If you cannot answer all four for any story, that story is not ready.
Practice the AI literacy answer specifically
This is now in every loop.
Have one prepared answer that includes: a specific use case where you used AI well, a specific use case where you chose not to use it (and why), a specific verification habit you have, and a specific limitation you’ve encountered.
The answer should be 90 seconds maximum.
Longer answers come across as monologuing.
Pressure-test your “we” to “I” ratio
Read your stories out loud.
Count the “we” mentions versus the “I” mentions.
If “we” outnumbers “I” by more than 2:1 in any story, the story will read as deflection to the Bar Raiser.
Rewrite it with “I” claiming the actions you actually took, paired with appropriate “we” for context about the team.
Have substantive questions ready for the Bar Raiser
Prepare 3 to 5 questions that demonstrate engineering judgment.
Examples that work:
“What’s the most painful production incident this team has had in the last year and what changed because of it?”

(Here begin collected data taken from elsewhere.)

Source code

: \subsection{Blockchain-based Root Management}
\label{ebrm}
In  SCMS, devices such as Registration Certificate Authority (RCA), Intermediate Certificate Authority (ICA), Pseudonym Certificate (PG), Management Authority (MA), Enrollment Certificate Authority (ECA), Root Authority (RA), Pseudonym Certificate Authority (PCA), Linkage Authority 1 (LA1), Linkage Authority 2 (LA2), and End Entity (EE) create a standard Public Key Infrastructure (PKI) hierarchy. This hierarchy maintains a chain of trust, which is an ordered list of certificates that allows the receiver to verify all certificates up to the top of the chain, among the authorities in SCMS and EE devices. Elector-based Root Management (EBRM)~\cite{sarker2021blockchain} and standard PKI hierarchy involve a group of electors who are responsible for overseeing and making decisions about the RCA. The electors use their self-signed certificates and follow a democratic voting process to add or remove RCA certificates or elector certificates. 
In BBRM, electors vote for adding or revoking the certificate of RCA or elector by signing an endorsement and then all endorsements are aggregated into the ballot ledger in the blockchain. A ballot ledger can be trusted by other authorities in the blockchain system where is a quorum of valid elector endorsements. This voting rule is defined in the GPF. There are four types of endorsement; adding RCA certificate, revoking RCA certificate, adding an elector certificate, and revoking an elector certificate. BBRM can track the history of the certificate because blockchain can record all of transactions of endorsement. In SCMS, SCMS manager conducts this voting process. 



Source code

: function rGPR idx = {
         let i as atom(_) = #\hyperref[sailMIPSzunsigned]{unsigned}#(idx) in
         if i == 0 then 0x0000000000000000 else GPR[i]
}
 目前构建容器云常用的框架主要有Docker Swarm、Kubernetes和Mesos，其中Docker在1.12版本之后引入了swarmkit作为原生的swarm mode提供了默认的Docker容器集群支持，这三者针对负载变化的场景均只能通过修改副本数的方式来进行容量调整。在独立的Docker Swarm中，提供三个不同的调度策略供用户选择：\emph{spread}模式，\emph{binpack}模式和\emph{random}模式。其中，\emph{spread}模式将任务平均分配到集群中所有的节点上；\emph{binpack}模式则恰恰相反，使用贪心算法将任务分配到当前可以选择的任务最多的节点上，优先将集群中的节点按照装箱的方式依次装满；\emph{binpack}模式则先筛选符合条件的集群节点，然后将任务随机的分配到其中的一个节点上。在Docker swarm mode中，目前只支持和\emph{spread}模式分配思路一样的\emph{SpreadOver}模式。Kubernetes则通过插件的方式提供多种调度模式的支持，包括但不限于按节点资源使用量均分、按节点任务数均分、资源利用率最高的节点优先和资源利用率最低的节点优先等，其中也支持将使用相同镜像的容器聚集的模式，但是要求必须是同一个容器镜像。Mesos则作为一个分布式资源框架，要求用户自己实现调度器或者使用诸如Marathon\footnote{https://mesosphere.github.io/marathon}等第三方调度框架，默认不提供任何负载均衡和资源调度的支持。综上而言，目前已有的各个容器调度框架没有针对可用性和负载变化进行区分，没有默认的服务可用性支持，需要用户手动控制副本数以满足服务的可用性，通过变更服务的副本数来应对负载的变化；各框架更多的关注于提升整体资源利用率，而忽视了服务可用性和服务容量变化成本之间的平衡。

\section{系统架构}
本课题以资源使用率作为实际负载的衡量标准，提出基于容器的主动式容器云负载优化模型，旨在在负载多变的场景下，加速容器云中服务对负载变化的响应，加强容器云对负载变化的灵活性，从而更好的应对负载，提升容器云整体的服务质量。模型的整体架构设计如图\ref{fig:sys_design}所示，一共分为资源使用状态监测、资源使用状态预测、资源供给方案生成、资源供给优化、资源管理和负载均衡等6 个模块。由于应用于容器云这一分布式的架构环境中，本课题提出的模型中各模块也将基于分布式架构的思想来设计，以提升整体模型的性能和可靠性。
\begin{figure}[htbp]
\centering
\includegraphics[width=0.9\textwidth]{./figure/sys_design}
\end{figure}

“How does the team make trade-offs between feature velocity and technical debt?”
“What’s the operational on-call experience like for this service?”

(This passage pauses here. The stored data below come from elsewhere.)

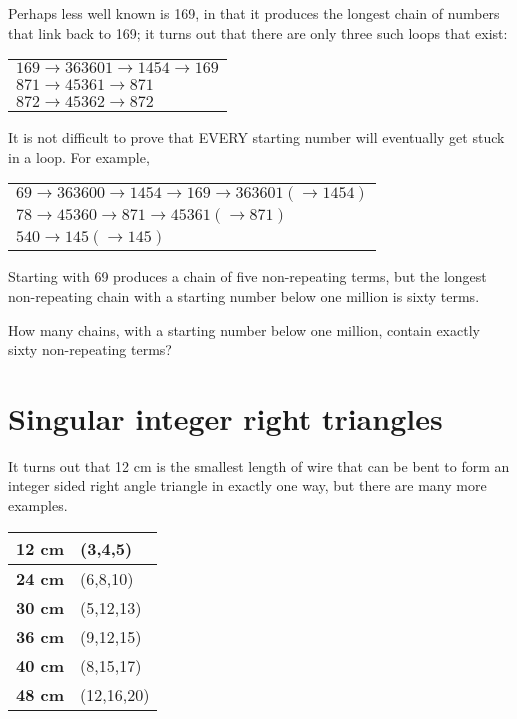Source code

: Perhaps less well known is 169, in that it produces the longest chain of numbers that link back to 169; it turns out that there are only three such loops that exist:

\begin{center}
    \begin{tabular}{l}
        $169 \rightarrow 363601 \rightarrow 1454 \rightarrow 169$\\
        $871 \rightarrow 45361 \rightarrow 871$\\
        $872 \rightarrow 45362 \rightarrow 872$\\
    \end{tabular}
\end{center}

It is not difficult to prove that EVERY starting number will eventually get stuck in a loop. For example,

\begin{center}
    \begin{tabular}{l}
        $69 \rightarrow 363600 \rightarrow 1454 \rightarrow 169 \rightarrow 363601 (\rightarrow 1454)$\\
        $78 \rightarrow 45360 \rightarrow 871 \rightarrow 45361 (\rightarrow 871)$\\
        $540 \rightarrow 145 (\rightarrow 145)$\\
    \end{tabular}
\end{center}


Starting with 69 produces a chain of five non-repeating terms, but the longest non-repeating chain with a starting number below one million is sixty terms.

How many chains, with a starting number below one million, contain exactly sixty non-repeating terms?


\section{Singular integer right triangles} \label{pb.075}

It turns out that 12 cm is the smallest length of wire that can be bent to form an integer sided right angle triangle in exactly one way, but there are many more examples.

\begin{center}
    \begin{tabular}{|l|l|}
        \hline
        \textbf{12 cm} & (3,4,5)\\
        \hline
        \textbf{24 cm} & (6,8,10)\\
        \hline
        \textbf{30 cm} & (5,12,13)\\
        \hline
        \textbf{36 cm} & (9,12,15)\\
        \hline
        \textbf{40 cm} & (8,15,17)\\
        \hline
        \textbf{48 cm} & (12,16,20)\\
        \hline
    \end{tabular}
\end{center}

Generic questions about culture, growth, or what you’ll be doing don’t get rubric notes.
The Bar Raiser is grading your engineering taste through the questions you ask.
A Note on Downleveling
Amazon downlevels more aggressively than other FAANG companies.
A candidate interviewing for SDE III who performs at “good but not exceptional” will frequently get an SDE II offer instead of being rejected.
This is technically a positive outcome, but it surprises candidates who expected pass-or-fail.
If you walk into an SDE III loop and your story bank does not show clear L6-level scope (multi-team impact, owning architecture decisions across services, mentoring other engineers visibly), you will likely be downleveled even if your coding is strong.
The signal that gets you the level you actually want, not a downlevel, is depth on Ownership and Deliver Results paired with examples of cross-team impact.
Stories that show you owned outcomes that other teams depended on.
Stories where you mentored or unblocked others.
If you want SDE III specifically, your story bank needs at least two stories that demonstrate this kind of scope.
Without them, the panel will conclude SDE II and the offer comes back at that level.
Final Word
Amazon’s loop is structured.
That structure is its failure mode for unprepared candidates and its opportunity for prepared ones.
A candidate who shows up with a tight 8-story bank, with all 16 LPs covered, with measurable outcomes in every story, with the AI literacy answer rehearsed, and with specific questions for the Bar Raiser is in the top 20 percent of candidates the panel will see this quarter.
That is not because the bar is low.
It is because most candidates do not prepare at this level of structure. They prepare topics. They do not prepare for the rubric.
The candidates who get offers are the ones who treat the rubric as the test it actually is.